It’s to this C-Class, that aspiring middle management executives will turn first in their search for something different from – and possibly a bit nicer than – their usual vehicle choices. There’s certainly more than enough reason for them to seriously consider this car. It’s slightly bigger, a lot more advanced and boasts what now universally seems to be acknowledged as the nicest cabin you can have in this kind of model. But more important than all of that is the way an advanced hybrid aluminium structure has brought the significant weight savings which have made possible the lowest running costs in the segment. This then, is the C-Class that others always feared Mercedes would build.
There are all kinds of reasons why this car is a more involving thing to drive than its predecessor. First and foremost, it really ought to be sharper, thanks to the fact that its structure now contains five times more aluminium than before. That, after all, takes over 100kgs from this fourth generation model’s total kerb weight and gives it a lower centre of gravity. Secondly, as a driver, you’ve all the necessary tools to make the most of this newfound appetite for corners, thanks to freshly-developed aluminium-fashioned rear wheel drive architecture.
You don’t really have to know very much about cars to know what this is. And if you know the Mercedes model range beyond this C-Class, it’s probably fairly obvious where the inspiration for this fourth generation design came from. By and large, customers come to this car seeking a scaled-down version of the brand’s S-Class luxury limo and the long bonnet, the set-back passenger compartment and the short overhangs are just a few of the things delivering exactly that. The result might not please those who’ve just spent their lottery winnings on a top S-Class model but buyers browsing in this car’s less exalted market segment will surely see it as a very desirable-looking thing indeed.
With a shapely silhouette you quickly appreciate the painstaking attention to detail that’s gone into things like the wafer-thin shutlines and the intricately formed jewel-like headlamps with their optional LED illumination. There’s real classic elegance here too, the ‘Dropping Line’ – that descends discreetly from the front to a rear section giving the rear end of the car a power-packed look that’s emphasised by softly sculptured LED rear tail lights. More important than all of this though, is of course what sits beneath the shapely bodywork – specifically a structure with an aluminium content which has risen massively, from 10% to nearly 50%, resulting in an overall weight-saving of more than 100kg.
One of Mercedes’ slogans for this car is that it sits ‘one class higher’ and that’s true here not only in terms of style but, arguably, also in terms of size. Almost everything is, after all, a little larger than it was before. Partly that’s because the brand’s introduction of their only slightly smaller CLA-Class four-door coupe model has given this ‘C’ licence to grow a little within the bounds of what was possible before it intruded into Executive-sized E-Class territory - something the designers only just avoided. Even as it is, this car’s extra 95mm of length and extra 40mm of width make it as spacious inside as E-Class model from the late Nineties.

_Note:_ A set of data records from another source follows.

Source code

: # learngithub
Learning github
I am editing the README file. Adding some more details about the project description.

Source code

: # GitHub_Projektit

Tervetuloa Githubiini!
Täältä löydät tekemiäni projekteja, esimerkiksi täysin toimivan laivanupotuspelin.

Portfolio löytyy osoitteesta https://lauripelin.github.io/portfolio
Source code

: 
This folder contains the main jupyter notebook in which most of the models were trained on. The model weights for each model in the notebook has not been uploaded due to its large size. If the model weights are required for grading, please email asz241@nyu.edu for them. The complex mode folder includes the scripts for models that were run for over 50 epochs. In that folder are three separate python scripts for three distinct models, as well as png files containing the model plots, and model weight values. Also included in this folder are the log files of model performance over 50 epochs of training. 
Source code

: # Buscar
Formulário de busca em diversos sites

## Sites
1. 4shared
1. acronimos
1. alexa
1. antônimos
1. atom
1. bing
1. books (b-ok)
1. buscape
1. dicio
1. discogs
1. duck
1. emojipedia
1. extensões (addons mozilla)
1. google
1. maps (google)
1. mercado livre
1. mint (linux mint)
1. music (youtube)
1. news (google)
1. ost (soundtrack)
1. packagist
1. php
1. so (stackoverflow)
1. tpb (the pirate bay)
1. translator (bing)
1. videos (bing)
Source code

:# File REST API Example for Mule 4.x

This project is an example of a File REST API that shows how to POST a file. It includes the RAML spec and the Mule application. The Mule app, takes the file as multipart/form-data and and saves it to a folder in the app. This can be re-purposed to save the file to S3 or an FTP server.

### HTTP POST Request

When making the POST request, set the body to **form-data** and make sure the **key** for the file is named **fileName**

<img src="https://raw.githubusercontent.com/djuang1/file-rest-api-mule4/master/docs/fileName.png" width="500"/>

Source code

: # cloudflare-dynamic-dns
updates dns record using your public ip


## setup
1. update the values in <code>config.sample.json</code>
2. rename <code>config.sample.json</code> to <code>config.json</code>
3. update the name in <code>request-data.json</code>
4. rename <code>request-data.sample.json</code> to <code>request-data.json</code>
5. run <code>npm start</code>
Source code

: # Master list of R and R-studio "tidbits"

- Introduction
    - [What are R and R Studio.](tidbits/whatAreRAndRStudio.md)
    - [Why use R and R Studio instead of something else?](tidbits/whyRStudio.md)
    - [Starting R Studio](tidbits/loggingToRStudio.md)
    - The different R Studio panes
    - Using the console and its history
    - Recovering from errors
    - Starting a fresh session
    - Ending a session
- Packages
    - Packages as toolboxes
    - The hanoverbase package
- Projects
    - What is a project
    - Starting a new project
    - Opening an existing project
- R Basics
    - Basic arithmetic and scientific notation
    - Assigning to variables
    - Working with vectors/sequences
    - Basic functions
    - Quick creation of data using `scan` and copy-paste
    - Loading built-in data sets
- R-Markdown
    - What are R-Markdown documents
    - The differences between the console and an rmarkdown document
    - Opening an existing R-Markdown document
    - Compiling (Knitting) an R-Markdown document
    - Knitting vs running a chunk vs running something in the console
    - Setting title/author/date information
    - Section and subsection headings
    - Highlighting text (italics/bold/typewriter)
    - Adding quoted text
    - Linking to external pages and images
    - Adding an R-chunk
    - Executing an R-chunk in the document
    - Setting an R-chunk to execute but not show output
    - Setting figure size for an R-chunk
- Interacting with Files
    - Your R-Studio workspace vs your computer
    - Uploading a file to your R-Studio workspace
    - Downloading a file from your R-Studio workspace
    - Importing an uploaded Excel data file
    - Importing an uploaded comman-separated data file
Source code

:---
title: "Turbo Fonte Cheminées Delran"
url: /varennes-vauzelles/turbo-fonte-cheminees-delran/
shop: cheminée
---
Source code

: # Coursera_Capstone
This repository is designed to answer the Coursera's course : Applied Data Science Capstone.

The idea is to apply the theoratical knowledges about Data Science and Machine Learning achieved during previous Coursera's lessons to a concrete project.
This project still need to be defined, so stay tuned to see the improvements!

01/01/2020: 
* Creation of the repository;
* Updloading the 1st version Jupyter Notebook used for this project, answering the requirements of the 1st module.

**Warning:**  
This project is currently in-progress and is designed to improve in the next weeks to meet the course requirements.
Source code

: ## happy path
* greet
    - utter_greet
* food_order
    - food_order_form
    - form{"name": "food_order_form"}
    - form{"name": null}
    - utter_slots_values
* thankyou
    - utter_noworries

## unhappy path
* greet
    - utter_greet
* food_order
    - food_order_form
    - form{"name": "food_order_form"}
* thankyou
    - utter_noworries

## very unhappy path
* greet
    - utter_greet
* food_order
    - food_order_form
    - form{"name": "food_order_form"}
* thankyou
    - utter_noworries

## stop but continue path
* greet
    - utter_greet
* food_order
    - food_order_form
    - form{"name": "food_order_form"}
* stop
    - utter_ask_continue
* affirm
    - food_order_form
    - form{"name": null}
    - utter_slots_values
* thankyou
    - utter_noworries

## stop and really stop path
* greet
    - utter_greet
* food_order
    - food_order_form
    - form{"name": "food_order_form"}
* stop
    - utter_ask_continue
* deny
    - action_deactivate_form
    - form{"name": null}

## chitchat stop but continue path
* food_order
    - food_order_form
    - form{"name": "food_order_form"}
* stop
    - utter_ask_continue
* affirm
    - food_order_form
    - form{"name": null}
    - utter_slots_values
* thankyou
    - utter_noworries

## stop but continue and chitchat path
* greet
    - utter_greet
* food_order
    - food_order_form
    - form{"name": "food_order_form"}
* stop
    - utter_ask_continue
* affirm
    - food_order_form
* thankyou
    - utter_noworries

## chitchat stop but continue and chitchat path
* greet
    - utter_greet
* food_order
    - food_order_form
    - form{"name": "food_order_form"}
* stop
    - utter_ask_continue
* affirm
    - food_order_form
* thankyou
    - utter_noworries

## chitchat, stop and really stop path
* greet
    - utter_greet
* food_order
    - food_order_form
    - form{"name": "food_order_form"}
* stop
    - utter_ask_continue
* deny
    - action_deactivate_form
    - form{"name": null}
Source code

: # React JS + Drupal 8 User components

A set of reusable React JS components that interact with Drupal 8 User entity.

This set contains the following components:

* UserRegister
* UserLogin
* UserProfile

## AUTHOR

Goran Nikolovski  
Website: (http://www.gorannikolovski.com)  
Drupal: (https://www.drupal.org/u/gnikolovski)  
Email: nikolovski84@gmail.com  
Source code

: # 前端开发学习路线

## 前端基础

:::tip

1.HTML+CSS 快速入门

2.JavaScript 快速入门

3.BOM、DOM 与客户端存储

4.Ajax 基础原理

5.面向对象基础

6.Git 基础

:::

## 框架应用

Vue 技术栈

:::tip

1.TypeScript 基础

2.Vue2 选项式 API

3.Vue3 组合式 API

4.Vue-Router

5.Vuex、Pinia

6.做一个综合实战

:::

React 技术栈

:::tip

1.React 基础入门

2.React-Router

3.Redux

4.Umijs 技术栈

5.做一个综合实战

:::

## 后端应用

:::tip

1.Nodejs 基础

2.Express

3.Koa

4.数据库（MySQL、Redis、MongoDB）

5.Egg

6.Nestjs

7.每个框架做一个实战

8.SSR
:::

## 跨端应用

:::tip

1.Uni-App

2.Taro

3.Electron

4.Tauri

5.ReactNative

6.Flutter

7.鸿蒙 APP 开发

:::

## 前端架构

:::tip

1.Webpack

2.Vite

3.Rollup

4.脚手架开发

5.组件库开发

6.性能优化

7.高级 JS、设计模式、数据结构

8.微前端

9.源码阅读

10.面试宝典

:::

The Three Pointed Star in this sector is more affordable than ever before. So affordable in fact, that taking the high residuals into account, C-Class ownership over longer periods could now end up costing you less than something much more mundane.
Don’t get me wrong – Mercedes still has work to do with this car, primarily in terms of diesel engine refinement. But on the evidence of this model, the signs are that its rivals are going to have to up their game.